Stored data entries

------------------------------------------------------------

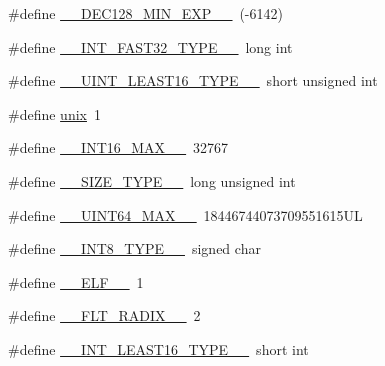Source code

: \begin{DoxyCompactItemize}
\item 
\#define \hyperlink{build-analizer__host-_desktop___qt__5__9__0___g_c_c__64bit-_release_2moc__predefs_8h_a748143fe17201c420b868b8f30c57d59}{\+\_\+\+\_\+\+D\+E\+C128\+\_\+\+M\+I\+N\+\_\+\+E\+X\+P\+\_\+\+\_\+}~(-\/6142)
\item 
\#define \hyperlink{build-analizer__host-_desktop___qt__5__9__0___g_c_c__64bit-_release_2moc__predefs_8h_a4e1f76417ed810f038c277a5aba691fa}{\+\_\+\+\_\+\+I\+N\+T\+\_\+\+F\+A\+S\+T32\+\_\+\+T\+Y\+P\+E\+\_\+\+\_\+}~long int
\item 
\#define \hyperlink{build-analizer__host-_desktop___qt__5__9__0___g_c_c__64bit-_release_2moc__predefs_8h_a64a27148d4e67c4ae167442c7dc92a0a}{\+\_\+\+\_\+\+U\+I\+N\+T\+\_\+\+L\+E\+A\+S\+T16\+\_\+\+T\+Y\+P\+E\+\_\+\+\_\+}~short unsigned int
\item 
\#define \hyperlink{build-analizer__host-_desktop___qt__5__9__0___g_c_c__64bit-_release_2moc__predefs_8h_a4e65214f450ef6326b96b52e6dd5714b}{unix}~1
\item 
\#define \hyperlink{build-analizer__host-_desktop___qt__5__9__0___g_c_c__64bit-_release_2moc__predefs_8h_afc45bfe4241907d615bb96ed6f4fd142}{\+\_\+\+\_\+\+I\+N\+T16\+\_\+\+M\+A\+X\+\_\+\+\_\+}~32767
\item 
\#define \hyperlink{build-analizer__host-_desktop___qt__5__9__0___g_c_c__64bit-_release_2moc__predefs_8h_ab8d03bfd9e9120480015fc51dc8b8e65}{\+\_\+\+\_\+\+S\+I\+Z\+E\+\_\+\+T\+Y\+P\+E\+\_\+\+\_\+}~long unsigned int
\item 
\#define \hyperlink{build-analizer__host-_desktop___qt__5__9__0___g_c_c__64bit-_release_2moc__predefs_8h_a9f8e418d5a6f916ffe36f250fb99d7bc}{\+\_\+\+\_\+\+U\+I\+N\+T64\+\_\+\+M\+A\+X\+\_\+\+\_\+}~18446744073709551615\+U\+L
\item 
\#define \hyperlink{build-analizer__host-_desktop___qt__5__9__0___g_c_c__64bit-_release_2moc__predefs_8h_ae9a1914a564951612704f3f6630663f3}{\+\_\+\+\_\+\+I\+N\+T8\+\_\+\+T\+Y\+P\+E\+\_\+\+\_\+}~signed char
\item 
\#define \hyperlink{build-analizer__host-_desktop___qt__5__9__0___g_c_c__64bit-_release_2moc__predefs_8h_a4012402899bd689646e39a043ccb6047}{\+\_\+\+\_\+\+E\+L\+F\+\_\+\+\_\+}~1
\item 
\#define \hyperlink{build-analizer__host-_desktop___qt__5__9__0___g_c_c__64bit-_release_2moc__predefs_8h_ae9ed936cc90c092e15526478bdbbefe0}{\+\_\+\+\_\+\+F\+L\+T\+\_\+\+R\+A\+D\+I\+X\+\_\+\+\_\+}~2
\item 
\#define \hyperlink{build-analizer__host-_desktop___qt__5__9__0___g_c_c__64bit-_release_2moc__predefs_8h_a6f2032bd7e6248b526a2c13e37c7b972}{\+\_\+\+\_\+\+I\+N\+T\+\_\+\+L\+E\+A\+S\+T16\+\_\+\+T\+Y\+P\+E\+\_\+\+\_\+}~short int

\end{DoxyCompactItemize}
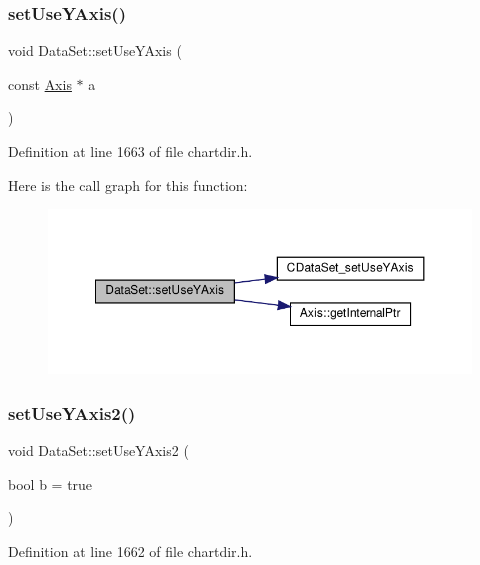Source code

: \subsubsection{\texorpdfstring{set\+Use\+Y\+Axis()}{setUseYAxis()}}
{\footnotesize\ttfamily void Data\+Set\+::set\+Use\+Y\+Axis (\begin{DoxyParamCaption}\item[{const \hyperlink{class_axis}{Axis} $\ast$}]{a }\end{DoxyParamCaption})\hspace{0.3cm}{\ttfamily [inline]}}



Definition at line 1663 of file chartdir.\+h.

Here is the call graph for this function\+:
\nopagebreak
\begin{figure}[H]
\begin{center}
\leavevmode
\includegraphics[width=350pt]{class_data_set_a513df1915a715e378637ac4171c53a58_cgraph}
\end{center}
\end{figure}
\mbox{\label{class_data_set_a012ae8bc45533d67340c82a82b2f7f92}} 
\subsubsection{\texorpdfstring{set\+Use\+Y\+Axis2()}{setUseYAxis2()}}
{\footnotesize\ttfamily void Data\+Set\+::set\+Use\+Y\+Axis2 (\begin{DoxyParamCaption}\item[{bool}]{b = {\ttfamily true} }\end{DoxyParamCaption})\hspace{0.3cm}{\ttfamily [inline]}}



Definition at line 1662 of file chartdir.\+h.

------------------------------------------------------------

DESCRIPTION OF THE TASK
Write out all of the data above exactly, without any of its pictures.

EXERCISE OUTPUT
Source code

: \begin{DoxyCompactItemize}
\item 
\#define \hyperlink{build-analizer__host-_desktop___qt__5__9__0___g_c_c__64bit-_release_2moc__predefs_8h_a748143fe17201c420b868b8f30c57d59}{\+\_\+\+\_\+\+D\+E\+C128\+\_\+\+M\+I\+N\+\_\+\+E\+X\+P\+\_\+\+\_\+}~(-\/6142)
\item 
\#define \hyperlink{build-analizer__host-_desktop___qt__5__9__0___g_c_c__64bit-_release_2moc__predefs_8h_a4e1f76417ed810f038c277a5aba691fa}{\+\_\+\+\_\+\+I\+N\+T\+\_\+\+F\+A\+S\+T32\+\_\+\+T\+Y\+P\+E\+\_\+\+\_\+}~long int
\item 
\#define \hyperlink{build-analizer__host-_desktop___qt__5__9__0___g_c_c__64bit-_release_2moc__predefs_8h_a64a27148d4e67c4ae167442c7dc92a0a}{\+\_\+\+\_\+\+U\+I\+N\+T\+\_\+\+L\+E\+A\+S\+T16\+\_\+\+T\+Y\+P\+E\+\_\+\+\_\+}~short unsigned int
\item 
\#define \hyperlink{build-analizer__host-_desktop___qt__5__9__0___g_c_c__64bit-_release_2moc__predefs_8h_a4e65214f450ef6326b96b52e6dd5714b}{unix}~1
\item 
\#define \hyperlink{build-analizer__host-_desktop___qt__5__9__0___g_c_c__64bit-_release_2moc__predefs_8h_afc45bfe4241907d615bb96ed6f4fd142}{\+\_\+\+\_\+\+I\+N\+T16\+\_\+\+M\+A\+X\+\_\+\+\_\+}~32767
\item 
\#define \hyperlink{build-analizer__host-_desktop___qt__5__9__0___g_c_c__64bit-_release_2moc__predefs_8h_ab8d03bfd9e9120480015fc51dc8b8e65}{\+\_\+\+\_\+\+S\+I\+Z\+E\+\_\+\+T\+Y\+P\+E\+\_\+\+\_\+}~long unsigned int
\item 
\#define \hyperlink{build-analizer__host-_desktop___qt__5__9__0___g_c_c__64bit-_release_2moc__predefs_8h_a9f8e418d5a6f916ffe36f250fb99d7bc}{\+\_\+\+\_\+\+U\+I\+N\+T64\+\_\+\+M\+A\+X\+\_\+\+\_\+}~18446744073709551615\+U\+L
\item 
\#define \hyperlink{build-analizer__host-_desktop___qt__5__9__0___g_c_c__64bit-_release_2moc__predefs_8h_ae9a1914a564951612704f3f6630663f3}{\+\_\+\+\_\+\+I\+N\+T8\+\_\+\+T\+Y\+P\+E\+\_\+\+\_\+}~signed char
\item 
\#define \hyperlink{build-analizer__host-_desktop___qt__5__9__0___g_c_c__64bit-_release_2moc__predefs_8h_a4012402899bd689646e39a043ccb6047}{\+\_\+\+\_\+\+E\+L\+F\+\_\+\+\_\+}~1
\item 
\#define \hyperlink{build-analizer__host-_desktop___qt__5__9__0___g_c_c__64bit-_release_2moc__predefs_8h_ae9ed936cc90c092e15526478bdbbefe0}{\+\_\+\+\_\+\+F\+L\+T\+\_\+\+R\+A\+D\+I\+X\+\_\+\+\_\+}~2
\item 
\#define \hyperlink{build-analizer__host-_desktop___qt__5__9__0___g_c_c__64bit-_release_2moc__predefs_8h_a6f2032bd7e6248b526a2c13e37c7b972}{\+\_\+\+\_\+\+I\+N\+T\+\_\+\+L\+E\+A\+S\+T16\+\_\+\+T\+Y\+P\+E\+\_\+\+\_\+}~short int

\end{DoxyCompactItemize}
Source code

: \subsubsection{\texorpdfstring{set\+Use\+Y\+Axis()}{setUseYAxis()}}
{\footnotesize\ttfamily void Data\+Set\+::set\+Use\+Y\+Axis (\begin{DoxyParamCaption}\item[{const \hyperlink{class_axis}{Axis} $\ast$}]{a }\end{DoxyParamCaption})\hspace{0.3cm}{\ttfamily [inline]}}



Definition at line 1663 of file chartdir.\+h.

Here is the call graph for this function\+:
\nopagebreak
\begin{figure}[H]
\begin{center}
\leavevmode
\includegraphics[width=350pt]{class_data_set_a513df1915a715e378637ac4171c53a58_cgraph}
\end{center}
\end{figure}
\mbox{\label{class_data_set_a012ae8bc45533d67340c82a82b2f7f92}} 
\subsubsection{\texorpdfstring{set\+Use\+Y\+Axis2()}{setUseYAxis2()}}
{\footnotesize\ttfamily void Data\+Set\+::set\+Use\+Y\+Axis2 (\begin{DoxyParamCaption}\item[{bool}]{b = {\ttfamily true} }\end{DoxyParamCaption})\hspace{0.3cm}{\ttfamily [inline]}}



Definition at line 1662 of file chartdir.\+h.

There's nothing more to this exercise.